Problem requirements
Would you return all of this data exactly, leaving nothing out?

[Given records Boundary: Start]

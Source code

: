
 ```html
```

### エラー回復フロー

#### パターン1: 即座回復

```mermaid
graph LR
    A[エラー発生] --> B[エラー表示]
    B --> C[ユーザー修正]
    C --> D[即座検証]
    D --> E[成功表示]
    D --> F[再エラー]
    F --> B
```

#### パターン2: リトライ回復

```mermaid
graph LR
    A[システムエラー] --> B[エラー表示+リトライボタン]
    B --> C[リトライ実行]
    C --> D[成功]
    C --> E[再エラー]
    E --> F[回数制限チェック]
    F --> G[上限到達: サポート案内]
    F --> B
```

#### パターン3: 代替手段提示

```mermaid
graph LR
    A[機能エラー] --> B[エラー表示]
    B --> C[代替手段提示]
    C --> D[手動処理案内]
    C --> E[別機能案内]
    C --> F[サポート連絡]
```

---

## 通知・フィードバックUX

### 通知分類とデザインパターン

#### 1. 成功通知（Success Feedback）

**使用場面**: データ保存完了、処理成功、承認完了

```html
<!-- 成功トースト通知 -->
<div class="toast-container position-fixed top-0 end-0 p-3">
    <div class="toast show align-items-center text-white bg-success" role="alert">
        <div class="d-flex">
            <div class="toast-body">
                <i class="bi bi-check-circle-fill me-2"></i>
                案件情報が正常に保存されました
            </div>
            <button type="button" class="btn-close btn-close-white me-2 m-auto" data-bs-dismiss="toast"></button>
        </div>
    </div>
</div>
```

[Given records Boundary: End]

Your response
Source code

:
 ```html
```

### エラー回復フロー

#### パターン1: 即座回復

```mermaid
graph LR
    A[エラー発生] --> B[エラー表示]
    B --> C[ユーザー修正]
    C --> D[即座検証]
    D --> E[成功表示]
    D --> F[再エラー]
    F --> B
```

#### パターン2: リトライ回復

```mermaid
graph LR
    A[システムエラー] --> B[エラー表示+リトライボタン]
    B --> C[リトライ実行]
    C --> D[成功]
    C --> E[再エラー]
    E --> F[回数制限チェック]
    F --> G[上限到達: サポート案内]
    F --> B
```

#### パターン3: 代替手段提示

```mermaid
graph LR
    A[機能エラー] --> B[エラー表示]
    B --> C[代替手段提示]
    C --> D[手動処理案内]
    C --> E[別機能案内]
    C --> F[サポート連絡]
```

---

## 通知・フィードバックUX

### 通知分類とデザインパターン

#### 1. 成功通知（Success Feedback）

**使用場面**: データ保存完了、処理成功、承認完了

```html
<!-- 成功トースト通知 -->
<div class="toast-container position-fixed top-0 end-0 p-3">
    <div class="toast show align-items-center text-white bg-success" role="alert">
        <div class="d-flex">
            <div class="toast-body">
                <i class="bi bi-check-circle-fill me-2"></i>
                案件情報が正常に保存されました
            </div>
            <button type="button" class="btn-close btn-close-white me-2 m-auto" data-bs-dismiss="toast"></button>
        </div>
    </div>
</div>
```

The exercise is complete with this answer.